Is there Coverage for a Marijuana Business Under a Commercial Property Policy?
A Carrier Who Knowingly Insures A Marijuana Business Probably Can’t Rely On An Illegal Acts Exclusion, But The Exclusion Bars Coverage For A Landlord Whose Tenants Surreptitiously Grew Marijuana.
Will a Change in Federal Enforcement Affect Coverage?
The business of growing and selling marijuana where it is legal under state law involves unique challenges. Many of these derive from the fact that, although legal for medicinal or recreational use under the law of some states, marijuana remains a controlled substance that is illegal to manufacture or distribute under federal law. Decisions from two federal District Courts highlight how this equivocal legal status may affect coverage under property insurance policies. For reasons that will become clear, a landlord whose tenants surreptitiously operated a marijuana business did not fare as well as a grower whose insurer knew he was growing medical marijuana. However, contemplated changes in federal enforcement activity have the potential to affect coverage.
In K.V.G. Properties, Inc. v. Westfield Ins. Co., United States District Court for the Eastern District of Michigan, Case No. 16-11561 (Memorandum and Order Granting Defendant’s Motion for Summary Judgment, November 8, 2017), a commercial landlord discovered that several of his tenants had been growing marijuana when the DEA executed search warrants on the premises. The tenants had made numerous unauthorized modifications to the units, including modifications to the HVAC systems.

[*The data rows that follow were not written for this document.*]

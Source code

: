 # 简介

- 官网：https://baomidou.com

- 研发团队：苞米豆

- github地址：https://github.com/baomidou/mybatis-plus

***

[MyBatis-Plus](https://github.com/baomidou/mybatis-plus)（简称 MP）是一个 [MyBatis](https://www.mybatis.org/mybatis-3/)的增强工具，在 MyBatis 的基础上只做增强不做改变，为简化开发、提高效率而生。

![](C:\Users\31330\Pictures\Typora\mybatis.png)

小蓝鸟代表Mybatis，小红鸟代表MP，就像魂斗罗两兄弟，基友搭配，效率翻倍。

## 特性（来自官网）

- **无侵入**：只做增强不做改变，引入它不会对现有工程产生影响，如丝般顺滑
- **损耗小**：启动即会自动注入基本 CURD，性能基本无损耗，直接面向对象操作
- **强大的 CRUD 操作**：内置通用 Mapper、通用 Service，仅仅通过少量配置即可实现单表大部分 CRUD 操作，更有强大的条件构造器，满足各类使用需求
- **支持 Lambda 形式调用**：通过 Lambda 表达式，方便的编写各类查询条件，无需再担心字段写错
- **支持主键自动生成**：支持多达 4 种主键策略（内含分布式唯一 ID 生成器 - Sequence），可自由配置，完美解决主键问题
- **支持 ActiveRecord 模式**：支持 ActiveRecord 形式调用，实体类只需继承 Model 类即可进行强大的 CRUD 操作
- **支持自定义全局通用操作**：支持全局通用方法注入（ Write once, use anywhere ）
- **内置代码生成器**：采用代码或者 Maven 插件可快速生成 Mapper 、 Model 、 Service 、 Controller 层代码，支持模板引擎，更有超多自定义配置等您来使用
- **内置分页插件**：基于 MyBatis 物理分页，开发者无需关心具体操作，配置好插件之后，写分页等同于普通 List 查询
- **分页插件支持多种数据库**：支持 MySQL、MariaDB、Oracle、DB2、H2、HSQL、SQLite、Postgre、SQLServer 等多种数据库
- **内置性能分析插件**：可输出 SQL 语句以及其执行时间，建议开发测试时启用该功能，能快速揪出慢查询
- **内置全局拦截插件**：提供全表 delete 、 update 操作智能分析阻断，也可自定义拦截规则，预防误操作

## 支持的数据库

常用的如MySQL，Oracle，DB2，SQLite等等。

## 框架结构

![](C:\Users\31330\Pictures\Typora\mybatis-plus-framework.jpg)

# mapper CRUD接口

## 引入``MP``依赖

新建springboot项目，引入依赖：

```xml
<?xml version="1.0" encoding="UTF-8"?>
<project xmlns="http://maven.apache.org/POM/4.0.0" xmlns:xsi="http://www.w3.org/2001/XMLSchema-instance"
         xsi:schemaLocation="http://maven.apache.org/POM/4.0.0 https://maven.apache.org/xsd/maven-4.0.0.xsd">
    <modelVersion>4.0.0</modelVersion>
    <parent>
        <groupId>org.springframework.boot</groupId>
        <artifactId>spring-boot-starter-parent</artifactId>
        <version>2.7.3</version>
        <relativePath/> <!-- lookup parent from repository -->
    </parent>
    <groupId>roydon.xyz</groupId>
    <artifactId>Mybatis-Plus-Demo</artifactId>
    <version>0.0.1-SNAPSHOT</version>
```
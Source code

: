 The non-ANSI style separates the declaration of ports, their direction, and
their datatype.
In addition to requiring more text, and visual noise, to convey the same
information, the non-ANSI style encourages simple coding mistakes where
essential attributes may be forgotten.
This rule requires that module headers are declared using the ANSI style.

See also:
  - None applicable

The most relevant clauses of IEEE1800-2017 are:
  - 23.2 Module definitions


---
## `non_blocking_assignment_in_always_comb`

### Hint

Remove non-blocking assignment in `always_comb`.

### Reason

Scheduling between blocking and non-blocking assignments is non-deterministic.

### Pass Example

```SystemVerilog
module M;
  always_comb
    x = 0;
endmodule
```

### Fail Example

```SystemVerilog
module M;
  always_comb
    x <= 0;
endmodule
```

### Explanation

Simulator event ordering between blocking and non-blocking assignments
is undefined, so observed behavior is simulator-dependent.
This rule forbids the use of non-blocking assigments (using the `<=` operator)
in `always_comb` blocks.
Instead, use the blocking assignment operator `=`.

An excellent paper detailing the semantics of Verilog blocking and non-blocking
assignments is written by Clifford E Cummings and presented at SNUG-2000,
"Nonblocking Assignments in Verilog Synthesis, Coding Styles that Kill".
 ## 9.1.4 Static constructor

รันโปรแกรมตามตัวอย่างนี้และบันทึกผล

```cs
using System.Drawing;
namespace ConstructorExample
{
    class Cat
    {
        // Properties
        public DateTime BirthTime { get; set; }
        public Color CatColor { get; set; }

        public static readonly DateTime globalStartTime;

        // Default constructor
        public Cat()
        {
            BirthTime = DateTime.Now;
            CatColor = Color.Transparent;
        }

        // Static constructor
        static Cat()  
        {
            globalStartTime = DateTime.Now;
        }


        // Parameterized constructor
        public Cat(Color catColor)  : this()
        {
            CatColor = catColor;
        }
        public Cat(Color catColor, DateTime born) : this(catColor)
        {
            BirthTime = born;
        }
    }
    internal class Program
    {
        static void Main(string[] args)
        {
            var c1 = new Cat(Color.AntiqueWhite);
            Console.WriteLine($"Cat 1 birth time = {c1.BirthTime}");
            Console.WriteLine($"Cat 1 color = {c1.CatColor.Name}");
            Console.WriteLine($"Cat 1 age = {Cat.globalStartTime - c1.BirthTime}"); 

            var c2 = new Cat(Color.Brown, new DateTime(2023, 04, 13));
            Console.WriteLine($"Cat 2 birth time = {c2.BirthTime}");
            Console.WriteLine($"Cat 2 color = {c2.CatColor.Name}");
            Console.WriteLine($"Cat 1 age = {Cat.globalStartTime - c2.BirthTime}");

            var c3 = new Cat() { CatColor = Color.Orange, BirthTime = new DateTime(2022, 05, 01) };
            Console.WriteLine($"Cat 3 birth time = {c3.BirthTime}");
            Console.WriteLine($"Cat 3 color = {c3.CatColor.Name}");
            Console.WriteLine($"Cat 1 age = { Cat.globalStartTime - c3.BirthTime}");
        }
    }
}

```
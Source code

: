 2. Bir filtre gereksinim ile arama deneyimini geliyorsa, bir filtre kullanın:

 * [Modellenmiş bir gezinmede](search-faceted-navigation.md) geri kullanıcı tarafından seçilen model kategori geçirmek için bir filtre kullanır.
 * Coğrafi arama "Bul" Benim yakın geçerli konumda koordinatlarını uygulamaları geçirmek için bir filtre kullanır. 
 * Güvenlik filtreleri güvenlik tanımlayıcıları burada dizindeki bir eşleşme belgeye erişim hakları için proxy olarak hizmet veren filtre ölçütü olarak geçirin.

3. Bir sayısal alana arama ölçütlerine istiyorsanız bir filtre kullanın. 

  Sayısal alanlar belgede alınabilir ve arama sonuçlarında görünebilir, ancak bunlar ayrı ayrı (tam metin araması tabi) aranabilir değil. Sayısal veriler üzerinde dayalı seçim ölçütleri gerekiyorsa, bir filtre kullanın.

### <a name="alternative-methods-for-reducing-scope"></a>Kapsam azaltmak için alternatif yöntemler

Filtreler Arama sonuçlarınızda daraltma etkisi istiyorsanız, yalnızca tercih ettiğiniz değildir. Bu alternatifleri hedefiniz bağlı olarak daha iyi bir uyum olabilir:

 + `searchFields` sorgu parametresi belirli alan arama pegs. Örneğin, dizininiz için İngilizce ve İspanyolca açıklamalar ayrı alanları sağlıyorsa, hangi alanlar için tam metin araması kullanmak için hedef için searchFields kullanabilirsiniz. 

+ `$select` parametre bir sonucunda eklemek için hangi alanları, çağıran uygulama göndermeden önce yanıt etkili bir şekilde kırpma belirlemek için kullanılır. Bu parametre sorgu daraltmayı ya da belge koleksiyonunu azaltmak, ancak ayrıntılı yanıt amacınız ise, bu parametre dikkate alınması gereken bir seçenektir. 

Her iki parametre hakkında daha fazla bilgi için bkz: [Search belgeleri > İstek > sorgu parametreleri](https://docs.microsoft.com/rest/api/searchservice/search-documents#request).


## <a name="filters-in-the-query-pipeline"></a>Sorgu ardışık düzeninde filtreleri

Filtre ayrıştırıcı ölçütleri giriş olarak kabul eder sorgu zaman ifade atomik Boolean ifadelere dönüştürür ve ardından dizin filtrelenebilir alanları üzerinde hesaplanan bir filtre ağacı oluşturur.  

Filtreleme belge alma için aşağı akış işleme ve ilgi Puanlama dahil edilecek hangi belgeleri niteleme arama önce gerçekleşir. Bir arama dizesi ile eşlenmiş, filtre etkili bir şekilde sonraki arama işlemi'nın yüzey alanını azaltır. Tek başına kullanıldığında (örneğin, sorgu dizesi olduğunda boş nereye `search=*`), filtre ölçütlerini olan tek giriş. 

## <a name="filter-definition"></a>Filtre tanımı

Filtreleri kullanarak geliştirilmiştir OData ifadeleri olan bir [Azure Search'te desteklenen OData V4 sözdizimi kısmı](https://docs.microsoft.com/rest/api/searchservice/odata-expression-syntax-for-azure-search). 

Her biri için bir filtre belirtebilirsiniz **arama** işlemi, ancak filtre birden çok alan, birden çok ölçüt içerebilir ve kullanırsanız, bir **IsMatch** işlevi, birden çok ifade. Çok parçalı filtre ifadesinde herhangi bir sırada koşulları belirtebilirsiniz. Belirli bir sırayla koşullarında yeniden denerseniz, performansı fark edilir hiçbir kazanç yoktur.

In addition, the moisture attendant to indoor growing operations had caused damage.
After the landlord’s property insurer denied coverage for the modifications and the moisture damage, the landlord brought suit alleging breach of contract and seeking a declaration of coverage. The landlord claimed that the damage was caused by vandalism, a covered cause of loss. The insurer relied on exclusions for a “dishonest or criminal act by you or anyone to whom you entrust the property,” for defective renovation, and for humidity, moisture or vapor. The court concluded that all three exclusions applied.
As to dishonest or criminal acts, the court stated that the tenants’ operations clearly violated federal law, and that the tenants had been dishonest in telling K.V.G. that they were conducting “light industrial or general office business” and in surreptitiously altering the units to facilitate their growing operations. Because K.V.G. had entrusted the property to the tenants, and the damage was caused by the tenants’ dishonest and illegal acts, the exclusion applied. K.V.G. has appealed.
In Green Earth Wellness Center, LLC v. Atain Specialty Ins. Co., 163 F.Supp.3d 821 (D. Colo. 2016), on the other hand, the insurer issued a commercial property and liability policy to a business it knew to be a medical marijuana grower. The court held that an exclusion for “contraband, or property in the course of illegal transportation or trade” was ambiguous in light of “the difference between the federal government’s de jure and de facto public policies regarding state-regulated medical marijuana” and the parties’ apparent mutual intention that the policy would insure the marijuana inventory. The court therefore denied the insurer’s motion for summary judgment on the contraband exclusion, and also declined to find the policy void as against public policy.
Green Earth distinguished Tracy v. USAA Cas. Ins. Co., 2012 WL 928186 (D. Hawaii March 16, 2012), where the court ruled that public policy precluded coverage under a homeowner’s policy for medical marijuana plants that were legal under state but not federal law, on the ground that the insurer in Green Earth knowingly insured a marijuana business and “in light of several additional years evidencing a continued erosion of any clear and consistent federal public policy in this area.”
Some insurers are now marketing policies to marijuana businesses. As Green Earth demonstrates, in the event such a policy contains an illegal acts exclusion, it may be susceptible to an argument that the exclusion is ambiguous, or renders the coverage illusory, or is contrary to the policyholder’s reasonable expectations, and should not be enforced.
However, in a November 29, 2017 press conference, United States Attorney General Sessions stated with respect to federal enforcement that the Department of Justice would be “working our way through to a rational policy. But I don’t want to suggest in any way that this department believes that marijuana is harmless and people should not avoid it.” Sessions stated that the DOJ is “looking very hard” at an Obama administration memorandum that encourages federal prosecutors to defer to state laws that legalize marijuana if states comply with certain guidelines. It is unclear at this point whether or to what extent Congress would fund federal enforcement, or whether a new DOJ policy would target states permitting medical marijuana or only those allowing recreational use. Active enforcement of federal law could undercut the Green Earth court’s rationale based on the lack of a clear federal policy with respect to state-regulated marijuana businesses.
Marijuana businesses may want to seek an endorsement clarifying that their policies’ illegal acts exclusions do not apply to violations of federal laws prohibiting the manufacturing or distribution of marijuana.